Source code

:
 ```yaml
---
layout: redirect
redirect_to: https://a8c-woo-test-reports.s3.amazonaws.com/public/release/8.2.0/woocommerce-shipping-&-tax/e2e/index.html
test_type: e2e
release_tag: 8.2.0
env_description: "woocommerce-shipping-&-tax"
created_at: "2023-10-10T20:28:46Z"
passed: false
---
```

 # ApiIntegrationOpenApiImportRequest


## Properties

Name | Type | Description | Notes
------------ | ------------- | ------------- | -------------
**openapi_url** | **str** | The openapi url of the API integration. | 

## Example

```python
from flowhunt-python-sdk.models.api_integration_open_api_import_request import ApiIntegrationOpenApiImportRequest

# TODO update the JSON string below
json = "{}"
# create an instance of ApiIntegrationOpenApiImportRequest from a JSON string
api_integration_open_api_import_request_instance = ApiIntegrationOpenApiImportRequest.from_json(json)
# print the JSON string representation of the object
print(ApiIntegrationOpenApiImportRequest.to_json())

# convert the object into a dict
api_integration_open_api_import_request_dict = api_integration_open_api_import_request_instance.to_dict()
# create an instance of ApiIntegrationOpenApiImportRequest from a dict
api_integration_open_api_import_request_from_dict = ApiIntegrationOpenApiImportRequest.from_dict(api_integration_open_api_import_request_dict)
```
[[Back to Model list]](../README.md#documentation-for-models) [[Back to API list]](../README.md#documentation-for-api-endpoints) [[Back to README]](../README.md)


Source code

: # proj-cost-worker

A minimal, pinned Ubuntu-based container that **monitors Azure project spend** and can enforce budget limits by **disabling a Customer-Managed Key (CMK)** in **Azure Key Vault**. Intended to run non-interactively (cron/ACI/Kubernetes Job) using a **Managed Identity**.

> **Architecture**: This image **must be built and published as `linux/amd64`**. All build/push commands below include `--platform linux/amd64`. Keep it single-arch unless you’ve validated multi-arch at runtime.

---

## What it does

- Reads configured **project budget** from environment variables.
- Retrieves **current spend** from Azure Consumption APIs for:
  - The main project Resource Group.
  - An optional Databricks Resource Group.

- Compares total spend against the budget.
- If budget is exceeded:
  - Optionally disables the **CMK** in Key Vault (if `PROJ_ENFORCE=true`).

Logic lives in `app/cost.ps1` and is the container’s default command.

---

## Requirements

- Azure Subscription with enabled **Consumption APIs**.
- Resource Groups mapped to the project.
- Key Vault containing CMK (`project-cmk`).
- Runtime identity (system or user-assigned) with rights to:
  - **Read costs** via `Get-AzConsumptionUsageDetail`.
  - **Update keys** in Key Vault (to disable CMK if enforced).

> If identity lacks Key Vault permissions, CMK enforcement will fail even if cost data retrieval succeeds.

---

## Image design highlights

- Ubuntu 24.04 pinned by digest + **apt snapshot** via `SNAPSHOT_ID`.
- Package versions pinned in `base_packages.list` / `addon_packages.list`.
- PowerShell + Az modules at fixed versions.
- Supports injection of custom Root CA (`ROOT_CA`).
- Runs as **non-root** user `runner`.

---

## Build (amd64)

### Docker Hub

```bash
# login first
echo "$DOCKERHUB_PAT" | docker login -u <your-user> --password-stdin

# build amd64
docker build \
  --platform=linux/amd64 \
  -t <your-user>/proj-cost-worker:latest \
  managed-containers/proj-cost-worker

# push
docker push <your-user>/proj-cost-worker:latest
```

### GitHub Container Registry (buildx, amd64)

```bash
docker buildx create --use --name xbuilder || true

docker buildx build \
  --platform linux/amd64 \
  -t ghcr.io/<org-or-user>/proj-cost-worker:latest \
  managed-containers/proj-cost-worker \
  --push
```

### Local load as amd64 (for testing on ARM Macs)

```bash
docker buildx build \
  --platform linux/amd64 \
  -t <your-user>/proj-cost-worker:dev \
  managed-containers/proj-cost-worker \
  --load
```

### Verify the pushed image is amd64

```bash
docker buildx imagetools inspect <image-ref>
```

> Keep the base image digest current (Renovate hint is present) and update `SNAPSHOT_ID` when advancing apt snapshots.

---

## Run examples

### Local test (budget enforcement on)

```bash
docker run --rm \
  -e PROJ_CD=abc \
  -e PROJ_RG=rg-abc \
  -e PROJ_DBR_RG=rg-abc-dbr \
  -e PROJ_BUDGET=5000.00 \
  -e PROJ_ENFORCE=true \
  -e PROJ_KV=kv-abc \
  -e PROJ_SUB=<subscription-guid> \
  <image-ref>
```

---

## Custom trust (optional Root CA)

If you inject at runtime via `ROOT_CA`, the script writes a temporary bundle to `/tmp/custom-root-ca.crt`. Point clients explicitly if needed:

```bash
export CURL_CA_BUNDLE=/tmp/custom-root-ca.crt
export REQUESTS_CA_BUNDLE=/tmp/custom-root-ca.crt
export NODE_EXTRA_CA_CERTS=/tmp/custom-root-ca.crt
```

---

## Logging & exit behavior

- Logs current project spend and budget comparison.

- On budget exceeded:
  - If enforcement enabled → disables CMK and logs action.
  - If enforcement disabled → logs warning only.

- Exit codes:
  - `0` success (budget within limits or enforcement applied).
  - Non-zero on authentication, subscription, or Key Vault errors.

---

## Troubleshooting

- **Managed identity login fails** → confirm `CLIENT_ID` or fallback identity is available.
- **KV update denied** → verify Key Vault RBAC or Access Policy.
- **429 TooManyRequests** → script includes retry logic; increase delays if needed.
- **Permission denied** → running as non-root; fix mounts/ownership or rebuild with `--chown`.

◆ ◆ ◆ ◆

Retype the entries exactly, including every line.

## Written reply
Source code

:
 ```yaml
---
layout: redirect
redirect_to: https://a8c-woo-test-reports.s3.amazonaws.com/public/release/8.2.0/woocommerce-shipping-&-tax/e2e/index.html
test_type: e2e
release_tag: 8.2.0
env_description: "woocommerce-shipping-&-tax"
created_at: "2023-10-10T20:28:46Z"
passed: false
---
```

 # ApiIntegrationOpenApiImportRequest


## Properties

Name | Type | Description | Notes
------------ | ------------- | ------------- | -------------
**openapi_url** | **str** | The openapi url of the API integration. | 

## Example

```python
from flowhunt-python-sdk.models.api_integration_open_api_import_request import ApiIntegrationOpenApiImportRequest

# TODO update the JSON string below
json = "{}"
# create an instance of ApiIntegrationOpenApiImportRequest from a JSON string
api_integration_open_api_import_request_instance = ApiIntegrationOpenApiImportRequest.from_json(json)
# print the JSON string representation of the object
print(ApiIntegrationOpenApiImportRequest.to_json())

# convert the object into a dict
api_integration_open_api_import_request_dict = api_integration_open_api_import_request_instance.to_dict()
# create an instance of ApiIntegrationOpenApiImportRequest from a dict
api_integration_open_api_import_request_from_dict = ApiIntegrationOpenApiImportRequest.from_dict(api_integration_open_api_import_request_dict)
```
[[Back to Model list]](../README.md#documentation-for-models) [[Back to API list]](../README.md#documentation-for-api-endpoints) [[Back to README]](../README.md)


Source code

: # proj-cost-worker

A minimal, pinned Ubuntu-based container that **monitors Azure project spend** and can enforce budget limits by **disabling a Customer-Managed Key (CMK)** in **Azure Key Vault**. Intended to run non-interactively (cron/ACI/Kubernetes Job) using a **Managed Identity**.

> **Architecture**: This image **must be built and published as `linux/amd64`**. All build/push commands below include `--platform linux/amd64`. Keep it single-arch unless you’ve validated multi-arch at runtime.

---

## What it does

- Reads configured **project budget** from environment variables.
- Retrieves **current spend** from Azure Consumption APIs for:
  - The main project Resource Group.
  - An optional Databricks Resource Group.

- Compares total spend against the budget.
- If budget is exceeded:
  - Optionally disables the **CMK** in Key Vault (if `PROJ_ENFORCE=true`).

Logic lives in `app/cost.ps1` and is the container’s default command.

---

## Requirements

- Azure Subscription with enabled **Consumption APIs**.
- Resource Groups mapped to the project.
- Key Vault containing CMK (`project-cmk`).
- Runtime identity (system or user-assigned) with rights to:
  - **Read costs** via `Get-AzConsumptionUsageDetail`.
  - **Update keys** in Key Vault (to disable CMK if enforced).

> If identity lacks Key Vault permissions, CMK enforcement will fail even if cost data retrieval succeeds.

---

## Image design highlights

- Ubuntu 24.04 pinned by digest + **apt snapshot** via `SNAPSHOT_ID`.
- Package versions pinned in `base_packages.list` / `addon_packages.list`.
- PowerShell + Az modules at fixed versions.
- Supports injection of custom Root CA (`ROOT_CA`).
- Runs as **non-root** user `runner`.

---

## Build (amd64)

### Docker Hub

```bash
# login first
echo "$DOCKERHUB_PAT" | docker login -u <your-user> --password-stdin

# build amd64
docker build \
  --platform=linux/amd64 \
  -t <your-user>/proj-cost-worker:latest \
  managed-containers/proj-cost-worker

# push
docker push <your-user>/proj-cost-worker:latest
```

### GitHub Container Registry (buildx, amd64)

```bash
docker buildx create --use --name xbuilder || true

docker buildx build \
  --platform linux/amd64 \
  -t ghcr.io/<org-or-user>/proj-cost-worker:latest \
  managed-containers/proj-cost-worker \
  --push
```

### Local load as amd64 (for testing on ARM Macs)

```bash
docker buildx build \
  --platform linux/amd64 \
  -t <your-user>/proj-cost-worker:dev \
  managed-containers/proj-cost-worker \
  --load
```

### Verify the pushed image is amd64

```bash
docker buildx imagetools inspect <image-ref>
```

> Keep the base image digest current (Renovate hint is present) and update `SNAPSHOT_ID` when advancing apt snapshots.

---

## Run examples

### Local test (budget enforcement on)

```bash
docker run --rm \
  -e PROJ_CD=abc \
  -e PROJ_RG=rg-abc \
  -e PROJ_DBR_RG=rg-abc-dbr \
  -e PROJ_BUDGET=5000.00 \
  -e PROJ_ENFORCE=true \
  -e PROJ_KV=kv-abc \
  -e PROJ_SUB=<subscription-guid> \
  <image-ref>
```

---

## Custom trust (optional Root CA)

If you inject at runtime via `ROOT_CA`, the script writes a temporary bundle to `/tmp/custom-root-ca.crt`. Point clients explicitly if needed:

```bash
export CURL_CA_BUNDLE=/tmp/custom-root-ca.crt
export REQUESTS_CA_BUNDLE=/tmp/custom-root-ca.crt
export NODE_EXTRA_CA_CERTS=/tmp/custom-root-ca.crt
```

---

## Logging & exit behavior

- Logs current project spend and budget comparison.

- On budget exceeded:
  - If enforcement enabled → disables CMK and logs action.
  - If enforcement disabled → logs warning only.

- Exit codes:
  - `0` success (budget within limits or enforcement applied).
  - Non-zero on authentication, subscription, or Key Vault errors.

---

## Troubleshooting

- **Managed identity login fails** → confirm `CLIENT_ID` or fallback identity is available.
- **KV update denied** → verify Key Vault RBAC or Access Policy.
- **429 TooManyRequests** → script includes retry logic; increase delays if needed.
- **Permission denied** → running as non-root; fix mounts/ownership or rebuild with `--chown`.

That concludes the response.